From an objective perspective, my life should fall apart right now. I should be horrified, have another panic attack, but I feel nothing. Just nothing.

“Who was your mother?” I ask.

“Giuseppe’s sister,” he says, and I blow my cheeks, because my mind finally understands how everything is connected.

“How many siblings are there?” I ask.

“Giuseppe, Rosalia and Domenica,” he says. “Domenica, my mother, died in 2002.”

“The year I was born,” I say.

“Yes. She killed herself because she could not stand knowing Antonio had been made to have another child with another woman.”

“Fuck,” I say with my hand in front of my mouth.

She killed herself because I exist, says the voice in my head.

“It was Giuseppe,” I say. “He made him do it, didn’t he?”

“He did,” he says. “My mother could not bear more children.”

“What a piece of shit,” I say as words slip from my mouth.

Salvatore chuckles and says nothing.

This is such a mess. And I somehow managed to land in the middle of it.

“You know,” I say. “A week ago, I was standing in front of the Eiffel Tower, dreaming of a life in London with my best friend, a family, and starting my PhD. Now, I am here, knowing my best friend was a staged actor, after being abducted, tortured, almost killed, with a brother I didn’t know there is, and I was made head of an organisation that generally does not accept women. ”

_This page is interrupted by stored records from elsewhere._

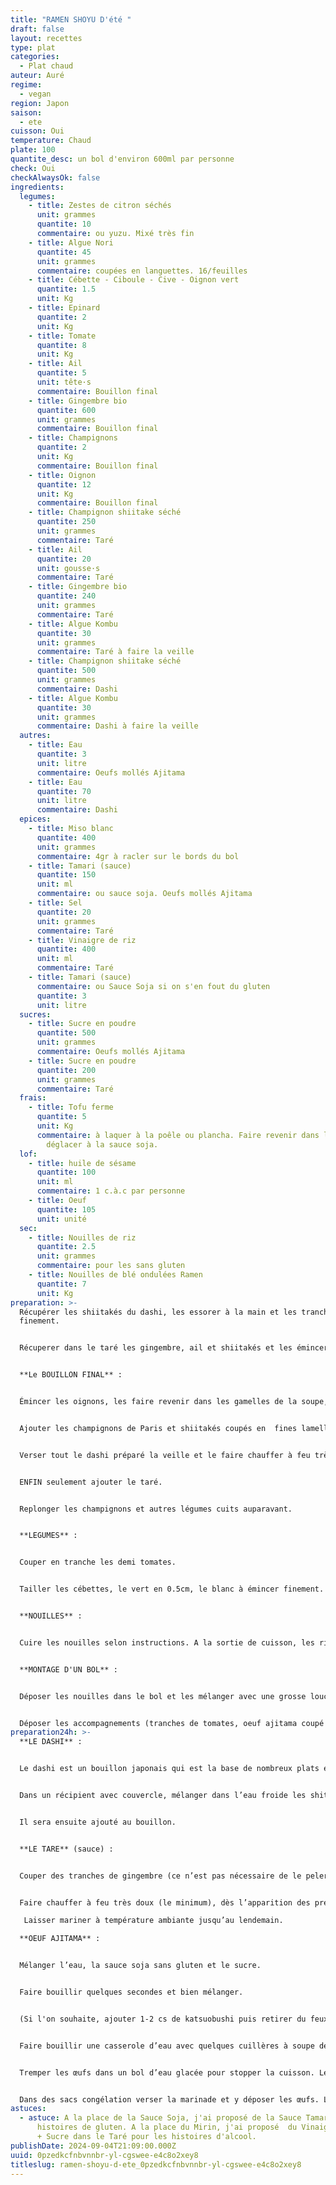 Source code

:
 ```yaml
---
title: "RAMEN SHOYU D'été "
draft: false
layout: recettes
type: plat
categories:
  - Plat chaud
auteur: Auré
regime:
  - vegan
region: Japon
saison:
  - ete
cuisson: Oui
temperature: Chaud
plate: 100
quantite_desc: un bol d'environ 600ml par personne
check: Oui
checkAlwaysOk: false
ingredients:
  legumes:
    - title: Zestes de citron séchés
      unit: grammes
      quantite: 10
      commentaire: ou yuzu. Mixé très fin
    - title: Algue Nori
      quantite: 45
      unit: grammes
      commentaire: coupées en languettes. 16/feuilles
    - title: Cébette - Ciboule - Cive - Oignon vert
      quantite: 1.5
      unit: Kg
    - title: Epinard
      quantite: 2
      unit: Kg
    - title: Tomate
      quantite: 8
      unit: Kg
    - title: Ail
      quantite: 5
      unit: tête·s
      commentaire: Bouillon final
    - title: Gingembre bio
      quantite: 600
      unit: grammes
      commentaire: Bouillon final
    - title: Champignons
      quantite: 2
      unit: Kg
      commentaire: Bouillon final
    - title: Oignon
      quantite: 12
      unit: Kg
      commentaire: Bouillon final
    - title: Champignon shiitake séché
      quantite: 250
      unit: grammes
      commentaire: Taré
    - title: Ail
      quantite: 20
      unit: gousse·s
      commentaire: Taré
    - title: Gingembre bio
      quantite: 240
      unit: grammes
      commentaire: Taré
    - title: Algue Kombu
      quantite: 30
      unit: grammes
      commentaire: Taré à faire la veille
    - title: Champignon shiitake séché
      quantite: 500
      unit: grammes
      commentaire: Dashi
    - title: Algue Kombu
      quantite: 30
      unit: grammes
      commentaire: Dashi à faire la veille
  autres:
    - title: Eau
      quantite: 3
      unit: litre
      commentaire: Oeufs mollés Ajitama
    - title: Eau
      quantite: 70
      unit: litre
      commentaire: Dashi
  epices:
    - title: Miso blanc
      quantite: 400
      unit: grammes
      commentaire: 4gr à racler sur le bords du bol
    - title: Tamari (sauce)
      quantite: 150
      unit: ml
      commentaire: ou sauce soja. Oeufs mollés Ajitama
    - title: Sel
      quantite: 20
      unit: grammes
      commentaire: Taré
    - title: Vinaigre de riz
      quantite: 400
      unit: ml
      commentaire: Taré
    - title: Tamari (sauce)
      commentaire: ou Sauce Soja si on s'en fout du gluten
      quantite: 3
      unit: litre
  sucres:
    - title: Sucre en poudre
      quantite: 500
      unit: grammes
      commentaire: Oeufs mollés Ajitama
    - title: Sucre en poudre
      quantite: 200
      unit: grammes
      commentaire: Taré
  frais:
    - title: Tofu ferme
      quantite: 5
      unit: Kg
      commentaire: à laquer à la poêle ou plancha. Faire revenir dans l'huile puis
        déglacer à la sauce soja.
  lof:
    - title: huile de sésame
      quantite: 100
      unit: ml
      commentaire: 1 c.à.c par personne
    - title: Oeuf
      quantite: 105
      unit: unité
  sec:
    - title: Nouilles de riz
      quantite: 2.5
      unit: grammes
      commentaire: pour les sans gluten
    - title: Nouilles de blé ondulées Ramen
      quantite: 7
      unit: Kg
preparation: >-
  Récupérer les shiitakés du dashi, les essorer à la main et les trancher assez
  finement.


  Récuperer dans le taré les gingembre, ail et shiitakés et les émincer finement. Séparer les champignons du mélange gingembre et ail.


  **Le BOUILLON FINAL** :


  Émincer les oignons, les faire revenir dans les gamelles de la soupe, déglacer à la sauce soja (sans gluten) puis légèrement caraméliser avec du sucre.


  Ajouter les champignons de Paris et shiitakés coupés en  fines lamelles, puis l’ail et le gingembre hachés + ceux des taré et dashi.


  Verser tout le dashi préparé la veille et le faire chauffer à feu très doux. Avant l’ébullition (vers 80°C). Laisser cuire à feu doux encore 1 à 2h à découvert.


  ENFIN seulement ajouter le taré.


  Replonger les champignons et autres légumes cuits auparavant.


  **LEGUMES** :


  Couper en tranche les demi tomates.


  Tailler les cébettes, le vert en 0.5cm, le blanc à émincer finement. 


  **NOUILLES** :


  Cuire les nouilles selon instructions. A la sortie de cuisson, les rincer à l'eau afin qu'elles collent moins. Ne pas hésiter à les rincer à nouveau avant d'être servies. Il ne faut pas qu'elles collent.


  **MONTAGE D'UN BOL** :


  Déposer les nouilles dans le bol et les mélanger avec une grosse louche de bouillon + la cuillère d’huile de sésame. Relever les nouilles et les replacer au centre du bouillon.


  Déposer les accompagnements (tranches de tomates, oeuf ajitama coupé en deux, cube de tofu, cébettes, les carré d'algue nori sur le coté comme un jeu de cartes), saupoudrer la poudre de citron yuzu, enfin racler une cuillère de miso sur le bord du bol !!! YUMMI YUMMI !!
preparation24h: >-
  **LE DASHI** :


  Le dashi est un bouillon japonais qui est la base de nombreux plats et est indispensable pour donner à vos plats ce goût japonais authentique.


  Dans un récipient avec couvercle, mélanger dans l’eau froide les shitaké et le kombu. Laisser reposer au moins 4h, de préférence 12 à 24h.


  Il sera ensuite ajouté au bouillon.


  **LE TARE** (sauce) :


  Couper des tranches de gingembre (ce n’est pas nécessaire de le peler s'il est bio). Dans une casserole, ajouter tous les ingrédients du taré et mélanger.


  Faire chauffer à feu très doux (le minimum), dès l’apparition des premières petite bulles signe d’un début d’ébullition.

   Laisser mariner à température ambiante jusqu’au lendemain.

  **OEUF AJITAMA** :


  Mélanger l’eau, la sauce soja sans gluten et le sucre.


  Faire bouillir quelques secondes et bien mélanger.


  (Si l'on souhaite, ajouter 1-2 cs de katsuobushi puis retirer du feux et laisser redescendre à température ambiante.)


  Faire bouillir une casserole d’eau avec quelques cuillères à soupe de vinaigre. Ajouter les œufs (qui sortent du frigo) et les cuire 6 minutes 30 secondes.


  Tremper les œufs dans un bol d’eau glacée pour stopper la cuisson. Les laisser bien bien refroidir puis les peler.


  Dans des sacs congélation verser la marinade et y déposer les œufs. Laisser mariner 12 à 24 h en retournant les sachets délicatement de temps en temps.
astuces:
  - astuce: A la place de la Sauce Soja, j'ai proposé de la Sauce Tamari pour les
      histoires de gluten. A la place du Mirin, j'ai proposé  du Vinaigre de Riz
      + Sucre dans le Taré pour les histoires d'alcool.
publishDate: 2024-09-04T21:09:00.000Z
uuid: 0pzedkcfnbvnnbr-yl-cgswee-e4c8o2xey8
titleslug: ramen-shoyu-d-ete_0pzedkcfnbvnnbr-yl-cgswee-e4c8o2xey8
---
```

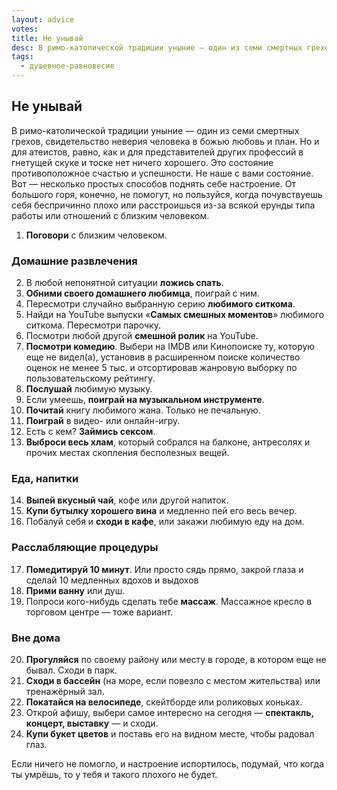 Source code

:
```yaml
---
layout: advice
votes:
title: Не унывай
desc: В римо-католической традиции уныние — один из семи смертных грехов, свидетельство неверия человека в божью любовь и план.
tags:
  - душевное-равновесие
---
```


## Не унывай

В римо-католической традиции уныние — один из семи смертных грехов, свидетельство неверия человека в божью любовь и план. Но и для атеистов, равно, как и для представителей других профессий в гнетущей скуке и тоске нет ничего хорошего. Это состояние противоположное счастью и успешности. Не наше с вами состояние. Вот — несколько простых способов поднять себе настроение. От большого горя, конечно, не помогут, но пользуйся, когда почувствуешь себя беспричинно плохо или расстроишься из-за всякой ерунды типа работы или отношений с близким человеком.

1. **Поговори** с близким человеком.

### Домашние развлечения

2. В любой непонятной ситуации **ложись спать**.
3. **Обними своего домашнего любимца**, поиграй с ним.
4. Пересмотри случайно выбранную серию **любимого ситкома**.
5. Найди на YouTube выпуски «**Самых смешных моментов**» любимого ситкома. Пересмотри парочку.
6. Посмотри любой другой **смешной ролик** на YouTube.
7. **Посмотри комедию**. Выбери на IMDB или Кинопоиске ту, которую еще не видел(а), установив в расширенном поиске количество оценок не менее 5 тыс. и отсортировав жанровую выборку по пользовательскому рейтингу.
8. **Послушай** любимую музыку.
9. Если умеешь, **поиграй на музыкальном инструменте**.
10. **Почитай** книгу любимого жана. Только не печальную.
11. **Поиграй** в видео- или онлайн-игру.
12. Есть с кем? **Займись сексом**.
13. **Выброси весь хлам**, который собрался на балконе, антресолях и прочих местах скопления бесполезных вещей.

### Еда, напитки

14. **Выпей вкусный чай**, кофе или другой напиток.
15. **Купи бутылку хорошего вина** и медленно пей его весь вечер.
16. Побалуй себя и **сходи в кафе**, или закажи любимую еду на дом.

### Расслабляющие процедуры

17. **Помедитируй 10 минут**. Или просто сядь прямо, закрой глаза и сделай 10 медленных вдохов и выдохов
18. **Прими ванну** или душ.
19. Попроси кого-нибудь сделать тебе **массаж**. Массажное кресло в торговом центре — тоже вариант.

### Вне дома

20. **Прогуляйся** по своему району или месту в городе, в котором еще не бывал. Сходи в парк.
21. **Сходи в бассейн** (на море, если повезло с местом жительства) или тренажёрный зал.
22. **Покатайся на велосипеде**, скейтборде или роликовых коньках.
23. Открой афишу, выбери самое интересно на сегодня — **спектакль, концерт, выставку** — и сходи.
24. **Купи букет цветов** и поставь его на видном месте, чтобы радовал глаз.

Если ничего не помогло, и настроение испортилось, подумай, что когда ты умрёшь, то у тебя и такого плохого не будет.

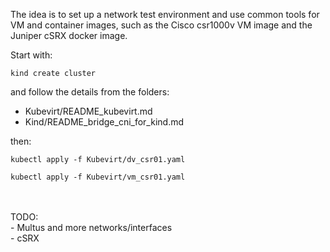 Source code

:The idea is to set up a network test environment and use common tools for VM and container images, such as the Cisco csr1000v VM image and the Juniper cSRX docker image.

Start with:
```
kind create cluster
```

and follow the details from the folders:
- Kubevirt/README_kubevirt.md
- Kind/README_bridge_cni_for_kind.md

then:
```
kubectl apply -f Kubevirt/dv_csr01.yaml
```

```
kubectl apply -f Kubevirt/vm_csr01.yaml
```
<br>
<br>
TODO:<br>
- Multus and more networks/interfaces<br>
- cSRX<br>

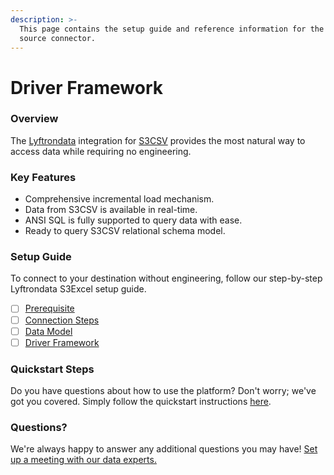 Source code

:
 ```yaml
---
description: >-
  This page contains the setup guide and reference information for the S3CSV
  source connector.
---
```


# Driver Framework

### Overview

The [Lyftrondata](https://www.lyftrondata.com/) integration for [S3CSV](https://lyftron.com/source/data-migration-from-amazon-s3-to-snowflake-google-bigquery-amazon-redshift-and-azure-sql-database/) provides the most natural way to access data while requiring no engineering.

### Key Features

* Comprehensive incremental load mechanism.
* Data from S3CSV is available in real-time.
* ANSI SQL is fully supported to query data with ease.
* Ready to query S3CSV relational schema model.

### Setup Guide

To connect to your destination without engineering, follow our step-by-step Lyftrondata S3Excel setup guide.

* [ ] [Prerequisite](../../amazon-s3/prerequisite.md)
* [ ] [Connection Steps](../../amazon-s3/connection-steps.md)
* [ ] [Data Model](../../amazon-s3/data-model/erd.md)
* [ ] [Driver Framework](../../amazon-s3/driver-framework/)

### Quickstart Steps

Do you have questions about how to use the platform? Don't worry; we've got you covered. Simply follow the quickstart instructions [here](../../amazon-s3-2/).

### Questions? <a href="#questions" id="questions"></a>

We're always happy to answer any additional questions you may have! [Set up a meeting with our data experts.](https://www.lyftrondata.com/book-a-meeting/)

“Life can be quite ungrateful,” he says.

I want to agree. And yet, I don’t. Thinking back to the life I had, there is no way back to it. I can miss it all the way I want, and it will not change the fact that I can never go back.

I am not Sophie anymore. Sophie is someone from the past, someone like an old friend, who vanished the moment I learned my entire life was a lie.

I lost track of Sophie. Nothing connects me to her anymore. Maybe I was never Sophie. Sophie was a version I hid behind to occlude who I really was.

I am Antonella. Antonella Amato. And I am the Capo.